# Work instruction
Write the records out again, keeping each line exactly as it is.

Saved entries
<<<<

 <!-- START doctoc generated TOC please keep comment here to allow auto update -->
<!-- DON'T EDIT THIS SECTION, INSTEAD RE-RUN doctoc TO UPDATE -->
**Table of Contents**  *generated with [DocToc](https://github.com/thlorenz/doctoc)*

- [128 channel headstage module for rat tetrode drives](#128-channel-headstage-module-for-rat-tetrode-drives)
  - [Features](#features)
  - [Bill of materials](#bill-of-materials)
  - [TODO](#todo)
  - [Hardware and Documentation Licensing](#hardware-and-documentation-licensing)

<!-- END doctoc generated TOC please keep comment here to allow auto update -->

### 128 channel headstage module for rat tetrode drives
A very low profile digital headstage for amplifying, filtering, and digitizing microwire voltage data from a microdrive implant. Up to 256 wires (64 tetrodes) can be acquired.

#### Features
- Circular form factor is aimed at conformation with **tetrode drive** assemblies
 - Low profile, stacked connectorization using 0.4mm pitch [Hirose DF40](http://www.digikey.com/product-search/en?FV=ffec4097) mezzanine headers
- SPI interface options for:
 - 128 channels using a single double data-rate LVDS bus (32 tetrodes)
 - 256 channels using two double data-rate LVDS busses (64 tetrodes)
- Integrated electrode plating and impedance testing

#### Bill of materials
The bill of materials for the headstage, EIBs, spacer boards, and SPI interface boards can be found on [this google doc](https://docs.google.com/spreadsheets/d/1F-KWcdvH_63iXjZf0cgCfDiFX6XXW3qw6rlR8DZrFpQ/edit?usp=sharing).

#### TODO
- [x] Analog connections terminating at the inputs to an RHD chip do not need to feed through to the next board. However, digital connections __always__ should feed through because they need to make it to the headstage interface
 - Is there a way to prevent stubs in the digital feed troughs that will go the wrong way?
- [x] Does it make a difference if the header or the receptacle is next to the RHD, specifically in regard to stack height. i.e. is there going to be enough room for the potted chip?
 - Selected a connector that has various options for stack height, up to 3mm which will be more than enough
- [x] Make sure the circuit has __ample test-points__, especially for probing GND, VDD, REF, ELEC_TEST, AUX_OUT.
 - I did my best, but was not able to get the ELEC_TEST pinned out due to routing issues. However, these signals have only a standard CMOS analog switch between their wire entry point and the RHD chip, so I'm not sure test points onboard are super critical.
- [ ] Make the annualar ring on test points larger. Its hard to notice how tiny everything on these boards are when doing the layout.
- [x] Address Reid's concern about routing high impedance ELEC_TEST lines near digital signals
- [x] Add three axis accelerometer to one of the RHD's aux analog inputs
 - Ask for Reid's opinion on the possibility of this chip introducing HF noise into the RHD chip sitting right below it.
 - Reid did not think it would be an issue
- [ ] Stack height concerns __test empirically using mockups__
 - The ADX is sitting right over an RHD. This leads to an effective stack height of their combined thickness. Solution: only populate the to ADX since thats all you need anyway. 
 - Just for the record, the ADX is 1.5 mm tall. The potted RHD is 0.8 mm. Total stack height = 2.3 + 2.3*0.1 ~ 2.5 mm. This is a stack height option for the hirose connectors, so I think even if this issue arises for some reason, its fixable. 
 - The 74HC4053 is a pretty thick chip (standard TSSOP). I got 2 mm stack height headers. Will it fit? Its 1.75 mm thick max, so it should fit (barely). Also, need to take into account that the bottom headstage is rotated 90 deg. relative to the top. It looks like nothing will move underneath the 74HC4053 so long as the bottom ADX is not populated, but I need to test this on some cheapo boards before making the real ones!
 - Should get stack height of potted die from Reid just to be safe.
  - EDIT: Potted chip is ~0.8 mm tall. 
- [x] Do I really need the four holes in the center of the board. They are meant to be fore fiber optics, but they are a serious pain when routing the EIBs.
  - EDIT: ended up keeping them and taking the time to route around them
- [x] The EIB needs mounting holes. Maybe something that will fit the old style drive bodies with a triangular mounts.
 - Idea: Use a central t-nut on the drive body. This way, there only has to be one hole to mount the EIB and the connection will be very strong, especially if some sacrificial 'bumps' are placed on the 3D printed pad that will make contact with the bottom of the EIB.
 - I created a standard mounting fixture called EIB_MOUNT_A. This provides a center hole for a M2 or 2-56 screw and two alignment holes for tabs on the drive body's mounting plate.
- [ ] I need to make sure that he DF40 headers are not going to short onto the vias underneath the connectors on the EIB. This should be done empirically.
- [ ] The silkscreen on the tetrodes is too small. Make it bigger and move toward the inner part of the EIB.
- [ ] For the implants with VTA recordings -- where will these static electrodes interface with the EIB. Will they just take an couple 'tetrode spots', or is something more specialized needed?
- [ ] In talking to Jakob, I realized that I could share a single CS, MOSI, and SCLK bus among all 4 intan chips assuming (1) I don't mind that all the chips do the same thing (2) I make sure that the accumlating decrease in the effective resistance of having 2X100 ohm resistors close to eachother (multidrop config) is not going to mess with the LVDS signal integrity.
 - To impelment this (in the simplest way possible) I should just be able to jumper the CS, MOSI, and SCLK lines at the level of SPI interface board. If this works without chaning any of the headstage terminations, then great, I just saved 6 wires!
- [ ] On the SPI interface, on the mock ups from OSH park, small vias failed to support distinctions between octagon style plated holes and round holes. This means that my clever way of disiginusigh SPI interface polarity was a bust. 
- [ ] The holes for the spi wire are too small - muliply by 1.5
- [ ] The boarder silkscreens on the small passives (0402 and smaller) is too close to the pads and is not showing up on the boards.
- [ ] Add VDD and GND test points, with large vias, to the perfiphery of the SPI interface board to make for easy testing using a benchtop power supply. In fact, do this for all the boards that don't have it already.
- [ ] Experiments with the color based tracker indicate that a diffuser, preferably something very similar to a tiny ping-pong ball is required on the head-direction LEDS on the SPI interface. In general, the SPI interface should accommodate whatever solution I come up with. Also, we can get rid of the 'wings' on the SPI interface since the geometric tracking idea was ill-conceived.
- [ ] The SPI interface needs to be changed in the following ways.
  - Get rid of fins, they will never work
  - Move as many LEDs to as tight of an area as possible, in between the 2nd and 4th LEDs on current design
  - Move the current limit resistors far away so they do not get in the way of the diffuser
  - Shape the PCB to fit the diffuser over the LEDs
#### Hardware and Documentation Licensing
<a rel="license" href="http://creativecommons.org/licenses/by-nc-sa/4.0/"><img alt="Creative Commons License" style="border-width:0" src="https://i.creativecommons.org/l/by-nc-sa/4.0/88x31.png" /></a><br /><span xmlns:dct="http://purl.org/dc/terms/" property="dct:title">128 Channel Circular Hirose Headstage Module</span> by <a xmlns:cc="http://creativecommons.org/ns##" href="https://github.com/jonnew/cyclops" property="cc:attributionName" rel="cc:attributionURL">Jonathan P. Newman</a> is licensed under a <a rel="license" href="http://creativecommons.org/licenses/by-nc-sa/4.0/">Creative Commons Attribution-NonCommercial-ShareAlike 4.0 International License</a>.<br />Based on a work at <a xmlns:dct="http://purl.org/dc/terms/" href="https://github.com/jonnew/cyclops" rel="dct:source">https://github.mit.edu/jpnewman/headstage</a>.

>>>>

# Written answer
 <!-- START doctoc generated TOC please keep comment here to allow auto update -->
<!-- DON'T EDIT THIS SECTION, INSTEAD RE-RUN doctoc TO UPDATE -->
**Table of Contents**  *generated with [DocToc](https://github.com/thlorenz/doctoc)*

- [128 channel headstage module for rat tetrode drives](#128-channel-headstage-module-for-rat-tetrode-drives)
  - [Features](#features)
  - [Bill of materials](#bill-of-materials)
  - [TODO](#todo)
  - [Hardware and Documentation Licensing](#hardware-and-documentation-licensing)

<!-- END doctoc generated TOC please keep comment here to allow auto update -->

### 128 channel headstage module for rat tetrode drives
A very low profile digital headstage for amplifying, filtering, and digitizing microwire voltage data from a microdrive implant. Up to 256 wires (64 tetrodes) can be acquired.

#### Features
- Circular form factor is aimed at conformation with **tetrode drive** assemblies
 - Low profile, stacked connectorization using 0.4mm pitch [Hirose DF40](http://www.digikey.com/product-search/en?FV=ffec4097) mezzanine headers
- SPI interface options for:
 - 128 channels using a single double data-rate LVDS bus (32 tetrodes)
 - 256 channels using two double data-rate LVDS busses (64 tetrodes)
- Integrated electrode plating and impedance testing

#### Bill of materials
The bill of materials for the headstage, EIBs, spacer boards, and SPI interface boards can be found on [this google doc](https://docs.google.com/spreadsheets/d/1F-KWcdvH_63iXjZf0cgCfDiFX6XXW3qw6rlR8DZrFpQ/edit?usp=sharing).

#### TODO
- [x] Analog connections terminating at the inputs to an RHD chip do not need to feed through to the next board. However, digital connections __always__ should feed through because they need to make it to the headstage interface
 - Is there a way to prevent stubs in the digital feed troughs that will go the wrong way?
- [x] Does it make a difference if the header or the receptacle is next to the RHD, specifically in regard to stack height. i.e. is there going to be enough room for the potted chip?
 - Selected a connector that has various options for stack height, up to 3mm which will be more than enough
- [x] Make sure the circuit has __ample test-points__, especially for probing GND, VDD, REF, ELEC_TEST, AUX_OUT.
 - I did my best, but was not able to get the ELEC_TEST pinned out due to routing issues. However, these signals have only a standard CMOS analog switch between their wire entry point and the RHD chip, so I'm not sure test points onboard are super critical.
- [ ] Make the annualar ring on test points larger. Its hard to notice how tiny everything on these boards are when doing the layout.
- [x] Address Reid's concern about routing high impedance ELEC_TEST lines near digital signals
- [x] Add three axis accelerometer to one of the RHD's aux analog inputs
 - Ask for Reid's opinion on the possibility of this chip introducing HF noise into the RHD chip sitting right below it.
 - Reid did not think it would be an issue
- [ ] Stack height concerns __test empirically using mockups__
 - The ADX is sitting right over an RHD. This leads to an effective stack height of their combined thickness. Solution: only populate the to ADX since thats all you need anyway. 
 - Just for the record, the ADX is 1.5 mm tall. The potted RHD is 0.8 mm. Total stack height = 2.3 + 2.3*0.1 ~ 2.5 mm. This is a stack height option for the hirose connectors, so I think even if this issue arises for some reason, its fixable. 
 - The 74HC4053 is a pretty thick chip (standard TSSOP). I got 2 mm stack height headers. Will it fit? Its 1.75 mm thick max, so it should fit (barely). Also, need to take into account that the bottom headstage is rotated 90 deg. relative to the top. It looks like nothing will move underneath the 74HC4053 so long as the bottom ADX is not populated, but I need to test this on some cheapo boards before making the real ones!
 - Should get stack height of potted die from Reid just to be safe.
  - EDIT: Potted chip is ~0.8 mm tall. 
- [x] Do I really need the four holes in the center of the board. They are meant to be fore fiber optics, but they are a serious pain when routing the EIBs.
  - EDIT: ended up keeping them and taking the time to route around them
- [x] The EIB needs mounting holes. Maybe something that will fit the old style drive bodies with a triangular mounts.
 - Idea: Use a central t-nut on the drive body. This way, there only has to be one hole to mount the EIB and the connection will be very strong, especially if some sacrificial 'bumps' are placed on the 3D printed pad that will make contact with the bottom of the EIB.
 - I created a standard mounting fixture called EIB_MOUNT_A. This provides a center hole for a M2 or 2-56 screw and two alignment holes for tabs on the drive body's mounting plate.
- [ ] I need to make sure that he DF40 headers are not going to short onto the vias underneath the connectors on the EIB. This should be done empirically.
- [ ] The silkscreen on the tetrodes is too small. Make it bigger and move toward the inner part of the EIB.
- [ ] For the implants with VTA recordings -- where will these static electrodes interface with the EIB. Will they just take an couple 'tetrode spots', or is something more specialized needed?
- [ ] In talking to Jakob, I realized that I could share a single CS, MOSI, and SCLK bus among all 4 intan chips assuming (1) I don't mind that all the chips do the same thing (2) I make sure that the accumlating decrease in the effective resistance of having 2X100 ohm resistors close to eachother (multidrop config) is not going to mess with the LVDS signal integrity.
 - To impelment this (in the simplest way possible) I should just be able to jumper the CS, MOSI, and SCLK lines at the level of SPI interface board. If this works without chaning any of the headstage terminations, then great, I just saved 6 wires!
- [ ] On the SPI interface, on the mock ups from OSH park, small vias failed to support distinctions between octagon style plated holes and round holes. This means that my clever way of disiginusigh SPI interface polarity was a bust. 
- [ ] The holes for the spi wire are too small - muliply by 1.5
- [ ] The boarder silkscreens on the small passives (0402 and smaller) is too close to the pads and is not showing up on the boards.
- [ ] Add VDD and GND test points, with large vias, to the perfiphery of the SPI interface board to make for easy testing using a benchtop power supply. In fact, do this for all the boards that don't have it already.
- [ ] Experiments with the color based tracker indicate that a diffuser, preferably something very similar to a tiny ping-pong ball is required on the head-direction LEDS on the SPI interface. In general, the SPI interface should accommodate whatever solution I come up with. Also, we can get rid of the 'wings' on the SPI interface since the geometric tracking idea was ill-conceived.
- [ ] The SPI interface needs to be changed in the following ways.
  - Get rid of fins, they will never work
  - Move as many LEDs to as tight of an area as possible, in between the 2nd and 4th LEDs on current design
  - Move the current limit resistors far away so they do not get in the way of the diffuser
  - Shape the PCB to fit the diffuser over the LEDs
#### Hardware and Documentation Licensing
<a rel="license" href="http://creativecommons.org/licenses/by-nc-sa/4.0/"><img alt="Creative Commons License" style="border-width:0" src="https://i.creativecommons.org/l/by-nc-sa/4.0/88x31.png" /></a><br /><span xmlns:dct="http://purl.org/dc/terms/" property="dct:title">128 Channel Circular Hirose Headstage Module</span> by <a xmlns:cc="http://creativecommons.org/ns##" href="https://github.com/jonnew/cyclops" property="cc:attributionName" rel="cc:attributionURL">Jonathan P. Newman</a> is licensed under a <a rel="license" href="http://creativecommons.org/licenses/by-nc-sa/4.0/">Creative Commons Attribution-NonCommercial-ShareAlike 4.0 International License</a>.<br />Based on a work at <a xmlns:dct="http://purl.org/dc/terms/" href="https://github.com/jonnew/cyclops" rel="dct:source">https://github.mit.edu/jpnewman/headstage</a>.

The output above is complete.